Many shows are fortunate to be returning, and rare shows have even been renewed for more than one season. CBS recently renewed Big Bang Theory for three seasons. They have now renewed How I Met Your Mother for two more years, giving more time for Ted’s quest to meet his wife more time to play out.

Anna Paquin True Blood Nude Scene Eric

True Blood, like many cable shows, doesn’t have the same worries about being discontinued before having a chance to develop an audience. There are now reports that Eric will lose his memory for much of the season. Anna Paquin is also saying there might be a romance between Sookie and Eric extending beyond the previous dream scenes. There’s no word on whether this is while Eric has lost his memory or at some other time.



  1. 1
    Mikaela Skye says:

    RT @RonChusid #SciFi Weekend: #Firefly Plus Other Canceled & Surviving Shows #p2 #p21 #topprog\\R u a browncoat? Shiny

  2. 2
    Captin Sarcastic says:

    I was watching Firefly on DVD last night, for at least the 10th time, and the fact is that the writing, acting, style, and effects on this show were so superior any of the current crop (except Fringe) that if it were handled properly, it could have been a franchise to rival BSG and Star Trek.
    There are shows that I miss, but not a single one as much as Firefly. If Firefly had the support that clearly inferior shows like V and The Event have gotten, it would still be on the air today. The only downside to that is that we may never had the pleasure of the Serenity movie.

  3. 3
    Ron Chusid says:

    I don’t think either V or The Event are going to last very long but V did make it into a second season and might survive for a third. With the hiatus I’m not sure off hand how The Event compares to Firefly with regards to number of episodes, with it far from certain as to how many more there will be.

  4. 4
    Captin Sarcastic says:

    I have been watching The Event, but it is getting ponderous. It seems to be a two hour movie that they have dragged out into an endless story. I love a good arc, but there needs to be some episodic joy and that just isn’t there. Better with V, but not much.

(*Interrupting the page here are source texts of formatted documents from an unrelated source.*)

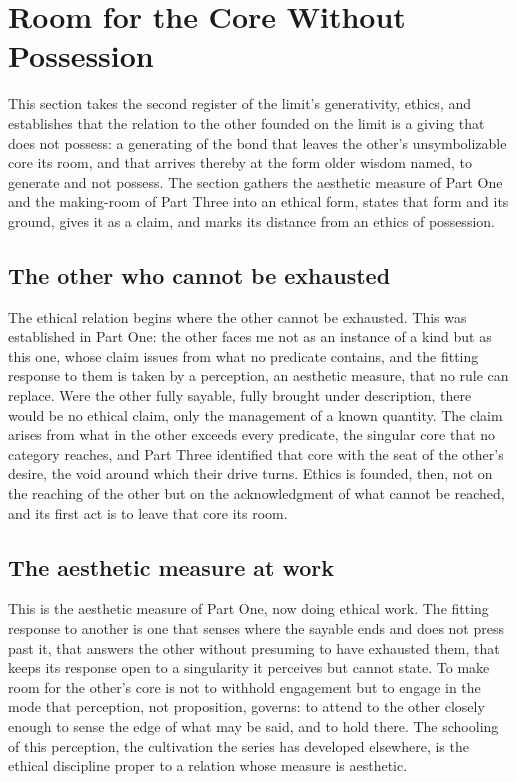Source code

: \section{Room for the Core Without Possession}
\label{p26:sec:ethicsgen}

\noindent
This section takes the second register of the limit's generativity, ethics, and establishes that the relation to the other founded on the limit is a giving that does not possess: a generating of the bond that leaves the other's unsymbolizable core its room, and that arrives thereby at the form older wisdom named, to generate and not possess. The section gathers the aesthetic measure of Part One and the making-room of Part Three into an ethical form, states that form and its ground, gives it as a claim, and marks its distance from an ethics of possession.

\subsection*{The other who cannot be exhausted}

The ethical relation begins where the other cannot be exhausted. This was established in Part One: the other faces me not as an instance of a kind but as this one, whose claim issues from what no predicate contains, and the fitting response to them is taken by a perception, an aesthetic measure, that no rule can replace. Were the other fully sayable, fully brought under description, there would be no ethical claim, only the management of a known quantity. The claim arises from what in the other exceeds every predicate, the singular core that no category reaches, and Part Three identified that core with the seat of the other's desire, the void around which their drive turns. Ethics is founded, then, not on the reaching of the other but on the acknowledgment of what cannot be reached, and its first act is to leave that core its room.

\subsection*{The aesthetic measure at work}

This is the aesthetic measure of Part One, now doing ethical work. The fitting response to another is one that senses where the sayable ends and does not press past it, that answers the other without presuming to have exhausted them, that keeps its response open to a singularity it perceives but cannot state. To make room for the other's core is not to withhold engagement but to engage in the mode that perception, not proposition, governs: to attend to the other closely enough to sense the edge of what may be said, and to hold there. The schooling of this perception, the cultivation the series has developed elsewhere, is the ethical discipline proper to a relation whose measure is aesthetic.

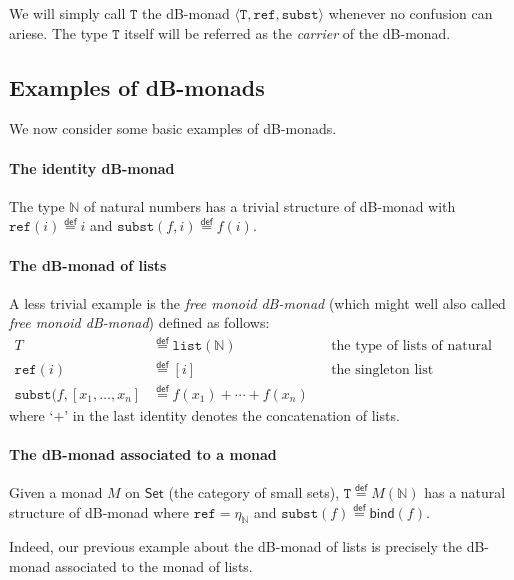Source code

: \documentclass[a4paper,twoside,12pt]{article}
\theoremstyle{definition}
\theoremstyle{remark}
\newcommand{\NN}{\mathbb{N}}
\newcommand{\subst}{\mathtt{subst}}
\newcommand{\refe}{\mathtt{ref}}
\newcommand{\TT}{\mathtt{T}}
\begin{document}
We will simply call $\TT$ the dB-monad
$\langle \TT, \refe, \subst \rangle$ whenever no confusion can ariese.
The type $\TT$ itself will be referred as the \emph{carrier} of the
dB-monad.

\subsection{Examples of dB-monads}
\label{sec:examples-dB-monads}

We now consider some basic examples of dB-monads.

\paragraph{The identity dB-monad}

The type $\NN$ of natural numbers has a trivial structure of dB-monad
with $\refe(i) \stackrel{\mathsf{def}}{=} i$ and
$\subst(f,i) \stackrel{\mathsf{def}}{=} f(i)$.

\paragraph{The dB-monad of lists}

A less trivial example is the \emph{free monoid dB-monad} (which might
well also called \emph{free monoid dB-monad}) defined as follows:
\begin{align*}
T &\stackrel{\mathsf{def}}{=}\mathtt{list}(\NN) && \text{the type of lists of natural numbers} \\
\refe(i) &\stackrel{\mathsf{def}}{=} [i] &&\text{the singleton list} \\
\subst(f,[x_1, \dots, x_n] &\stackrel{\mathsf{def}}{=} f(x_1) + \cdots + f(x_n)
\end{align*}
where `$+$' in the last identity denotes the concatenation of lists.

\paragraph{The dB-monad associated to a monad}

Given a monad $M$ on $\mathsf{Set}$ (the category of small sets),
$\TT \stackrel{\mathsf{def}}{=} M(\NN)$ has a natural structure of
dB-monad where $\refe = \eta_\NN$ and
$\subst(f) \stackrel{\mathsf{def}}{=} \mathsf{bind}(f)$.

Indeed, our previous example about the dB-monad of lists is precisely
the dB-monad associated to the monad of lists.
\end{document}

    Fringe is the only Sci-Fi show on American TV that is nailing it.

    Doctor Who will fill a big void.

  5. 5
    Ron Chusid says:

    That’s one of the problems with American TV–a show must fit the format of approximately 22 episodes per year and be able to go on for several years. I think the Event could have been more than a good two hour movie but it appears like more of a several hour miniseries than a multi-year tv series.

    What winds up happening is that they try to stretch out some shows far too much, they don’t succeed, and then get canceled without a good resolution for the story. It would be better to have science fiction series which were designed for a shorter time span which had a satisfying beginning, middle, and end.

    Even when there is a format which could go on for multiple seasons, BBC and cable shows often have a big advantage in terms of quality by only needing around 13 episodes per year.

  6. 6
    Captin Sarcastic says:

    I agree, and I suppose it’s a matter of artistic control vs business control. Clearly the Doctor Who franchise has been in wonderful hands for since the revival in ’05, and they were able to think FAR ahead, weaving an ARC into wonderful episodic tales.
    I am hopeful that the DarkTower experiment might change the way big shows work. A two year television commitment, sight unseen, with two feature movies between television seasons to tie it all together.

    If it works, we could see something new and good in this artform.